4. Maurer und die KMU

Zur Bestform lief Maurer in der Corona-Krise auf. Nun zeigte sich, dass sein Sparkurs vor der Pandemie jene Startbahn lieferte, die es nun für ein gezieltes Eingreifen brauchte. Und dieses Eingreifen war eine Kreditvergabe an die KMU-Schweiz, die im Frühling 2020 hinter den Kulissen im Geheimen ausgeheckt wurde.

Es war der Plan vom damaligen CS-Chef Thomas Gottstein, der Maurer im persönlichen Gespräch vorschlug, via das Bankensystem eine rasche unbürokratische Kreditvergabe an Hunderttausende KMU durchzuziehen. Und Maurer drängte auf eine simple Abwicklung, die stark auf Vertrauen setzte: 20 Minuten sollte es bis zur Kreditauszahlung dauern, ein paar Eckdaten und eine Unterschrift mussten genügen, ein einprägsames Zinssystem obendrein (0,5 Prozent).

Es war das weltweit effizienteste Firmen-Rettungsprogramm, welches Mauer mit SNB, Finma und den Banken aufsetzte. Es hat Zehntausende von Mitarbeitenden in Gastgewerbe, Bauindustrie, Eventbranche im Job gehalten.

Seine Leistung: 4/5

 

5. Maurer und Blockchain

Maurer war als Finanzminister der oberste Digitalisierer der Schweiz, ausgerechnet der Mann, der nicht zu den Digital Natives gehörte und sich am Wochenende nicht hinter den Computer setzte oder sich ein VR-Headset aufsetzte, sondern sich am liebsten aufs Militärvelo schwang. Ausgerechnet dieser Maurer setzte in seiner Eidgenössischen Zollverwaltung die Digitalisierung durch, und auch für die Kryptoszene Schweiz war er ein Glücksfall.

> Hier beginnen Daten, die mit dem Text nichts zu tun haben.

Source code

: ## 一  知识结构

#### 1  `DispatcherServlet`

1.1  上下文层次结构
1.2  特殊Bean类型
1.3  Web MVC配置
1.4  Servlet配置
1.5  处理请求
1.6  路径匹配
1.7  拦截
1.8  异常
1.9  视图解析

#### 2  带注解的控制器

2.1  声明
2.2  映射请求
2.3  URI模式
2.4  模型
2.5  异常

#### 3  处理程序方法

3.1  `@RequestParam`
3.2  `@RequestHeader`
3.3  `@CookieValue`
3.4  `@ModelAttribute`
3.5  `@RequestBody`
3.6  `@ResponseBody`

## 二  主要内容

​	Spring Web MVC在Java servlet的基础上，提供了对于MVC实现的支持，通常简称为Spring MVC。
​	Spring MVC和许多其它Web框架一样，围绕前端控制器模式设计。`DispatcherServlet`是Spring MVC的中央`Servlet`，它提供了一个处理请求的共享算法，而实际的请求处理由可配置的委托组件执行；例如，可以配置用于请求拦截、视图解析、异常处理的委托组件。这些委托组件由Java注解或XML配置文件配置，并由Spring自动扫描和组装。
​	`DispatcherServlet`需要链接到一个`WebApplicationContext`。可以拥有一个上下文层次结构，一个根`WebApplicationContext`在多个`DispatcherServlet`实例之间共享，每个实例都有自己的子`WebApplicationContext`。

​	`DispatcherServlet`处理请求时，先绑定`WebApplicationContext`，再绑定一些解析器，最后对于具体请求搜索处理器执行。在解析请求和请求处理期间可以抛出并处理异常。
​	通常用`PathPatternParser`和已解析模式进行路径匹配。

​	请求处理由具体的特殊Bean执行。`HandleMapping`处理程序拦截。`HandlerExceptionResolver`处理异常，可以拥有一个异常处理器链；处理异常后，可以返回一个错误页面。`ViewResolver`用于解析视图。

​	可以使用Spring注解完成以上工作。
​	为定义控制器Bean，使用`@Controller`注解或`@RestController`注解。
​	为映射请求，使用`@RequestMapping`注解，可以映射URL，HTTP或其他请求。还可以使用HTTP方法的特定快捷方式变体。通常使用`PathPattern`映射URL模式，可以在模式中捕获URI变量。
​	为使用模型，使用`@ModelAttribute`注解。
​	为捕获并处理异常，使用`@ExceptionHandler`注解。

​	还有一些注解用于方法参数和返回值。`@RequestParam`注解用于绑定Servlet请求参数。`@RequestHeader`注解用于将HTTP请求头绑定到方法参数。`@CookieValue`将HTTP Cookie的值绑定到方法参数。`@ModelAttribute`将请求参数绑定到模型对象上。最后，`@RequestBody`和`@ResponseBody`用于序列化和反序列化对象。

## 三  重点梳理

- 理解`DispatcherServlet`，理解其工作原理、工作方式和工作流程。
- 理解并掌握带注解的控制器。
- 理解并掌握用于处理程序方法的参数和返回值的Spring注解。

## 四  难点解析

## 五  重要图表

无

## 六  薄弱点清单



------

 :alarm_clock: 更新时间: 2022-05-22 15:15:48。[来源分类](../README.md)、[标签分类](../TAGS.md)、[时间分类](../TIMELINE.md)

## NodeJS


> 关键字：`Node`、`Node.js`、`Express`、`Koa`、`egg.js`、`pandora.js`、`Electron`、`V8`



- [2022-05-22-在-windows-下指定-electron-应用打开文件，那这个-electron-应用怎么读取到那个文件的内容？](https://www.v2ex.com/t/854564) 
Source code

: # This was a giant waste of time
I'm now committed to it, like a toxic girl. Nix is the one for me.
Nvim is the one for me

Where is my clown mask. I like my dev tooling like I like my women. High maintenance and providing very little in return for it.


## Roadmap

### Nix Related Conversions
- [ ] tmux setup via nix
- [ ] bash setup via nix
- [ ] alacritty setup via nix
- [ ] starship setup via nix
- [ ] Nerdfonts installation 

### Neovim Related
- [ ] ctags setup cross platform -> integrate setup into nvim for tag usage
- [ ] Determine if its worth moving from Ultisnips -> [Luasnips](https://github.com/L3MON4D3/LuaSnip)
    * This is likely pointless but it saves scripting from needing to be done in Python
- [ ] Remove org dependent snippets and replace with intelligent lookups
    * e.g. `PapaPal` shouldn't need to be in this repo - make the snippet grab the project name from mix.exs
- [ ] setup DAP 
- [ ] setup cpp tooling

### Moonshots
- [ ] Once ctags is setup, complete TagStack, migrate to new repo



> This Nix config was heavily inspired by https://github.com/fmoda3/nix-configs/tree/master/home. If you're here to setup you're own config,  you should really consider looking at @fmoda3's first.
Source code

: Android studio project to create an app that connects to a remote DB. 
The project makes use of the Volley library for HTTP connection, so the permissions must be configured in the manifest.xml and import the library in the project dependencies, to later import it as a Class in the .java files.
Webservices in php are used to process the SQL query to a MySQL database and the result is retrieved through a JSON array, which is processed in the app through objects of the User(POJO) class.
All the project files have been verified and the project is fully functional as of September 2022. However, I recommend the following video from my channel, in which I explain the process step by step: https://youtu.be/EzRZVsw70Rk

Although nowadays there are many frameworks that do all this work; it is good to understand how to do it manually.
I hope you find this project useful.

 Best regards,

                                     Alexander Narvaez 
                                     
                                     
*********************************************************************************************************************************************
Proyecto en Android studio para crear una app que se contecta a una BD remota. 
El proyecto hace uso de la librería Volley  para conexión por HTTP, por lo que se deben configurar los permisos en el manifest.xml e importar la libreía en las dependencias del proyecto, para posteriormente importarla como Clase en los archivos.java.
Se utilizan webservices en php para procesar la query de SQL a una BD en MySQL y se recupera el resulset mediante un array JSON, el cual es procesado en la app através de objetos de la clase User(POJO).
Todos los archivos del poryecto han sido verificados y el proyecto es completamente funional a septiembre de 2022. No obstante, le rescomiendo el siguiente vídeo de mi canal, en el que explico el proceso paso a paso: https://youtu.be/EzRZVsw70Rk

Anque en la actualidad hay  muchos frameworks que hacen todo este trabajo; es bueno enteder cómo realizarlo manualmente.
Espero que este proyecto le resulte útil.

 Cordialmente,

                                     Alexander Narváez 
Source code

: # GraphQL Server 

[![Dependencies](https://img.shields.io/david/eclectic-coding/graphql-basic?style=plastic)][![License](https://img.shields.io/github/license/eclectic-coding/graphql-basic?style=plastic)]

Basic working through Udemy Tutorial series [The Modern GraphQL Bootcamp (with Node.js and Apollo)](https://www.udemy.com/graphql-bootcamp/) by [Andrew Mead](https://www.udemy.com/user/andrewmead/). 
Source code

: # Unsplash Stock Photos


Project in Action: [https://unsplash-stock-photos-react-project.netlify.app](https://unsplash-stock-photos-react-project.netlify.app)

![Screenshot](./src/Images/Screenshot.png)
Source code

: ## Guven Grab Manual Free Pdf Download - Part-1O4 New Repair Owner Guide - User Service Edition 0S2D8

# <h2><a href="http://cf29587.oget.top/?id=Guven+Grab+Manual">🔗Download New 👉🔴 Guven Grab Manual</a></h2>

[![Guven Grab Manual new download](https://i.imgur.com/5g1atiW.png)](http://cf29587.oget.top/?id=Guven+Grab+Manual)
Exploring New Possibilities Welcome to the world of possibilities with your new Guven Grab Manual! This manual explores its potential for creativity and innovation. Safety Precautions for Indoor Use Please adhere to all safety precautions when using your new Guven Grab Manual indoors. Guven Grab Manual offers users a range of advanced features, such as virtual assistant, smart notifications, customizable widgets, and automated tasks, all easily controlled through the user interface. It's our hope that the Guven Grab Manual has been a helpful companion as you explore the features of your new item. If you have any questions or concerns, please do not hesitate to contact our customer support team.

Bundespraesident Ueli Maurer, Mitte, posiert mit den Schuelern der Kantonsschule Winterthur anlaesslich des Festaktes zum 200. Geburtstag von Alfred Escher an der ETH in Zuerich, aufgenommen am Mittwoch, 20. Februar 2019. (KEYSTONE/Ennio Leanza)

Auch wenn Ueli Maurer kein Digital Native ist, hat er sich immer für die Digitalisierung starkgemacht.

Quelle: Keystone

Er trat oft in der Blockchain-Community auf, referierte im Crypto Valley in Zug oder an Anlässen von Digitalswitzerland in Genf oder Zürich. Und er bemühte sich, die junge, dynamische Branche sich vorerst austoben zu lassen und erst beim schädlichen Übertreiben einzugreifen. Seine Technologieoffenheit deckte er sich mit dem damaligen Finma-Chef Mark Branson ab, den man vor einem Jahr zur Bafin nach Deutschland lockte.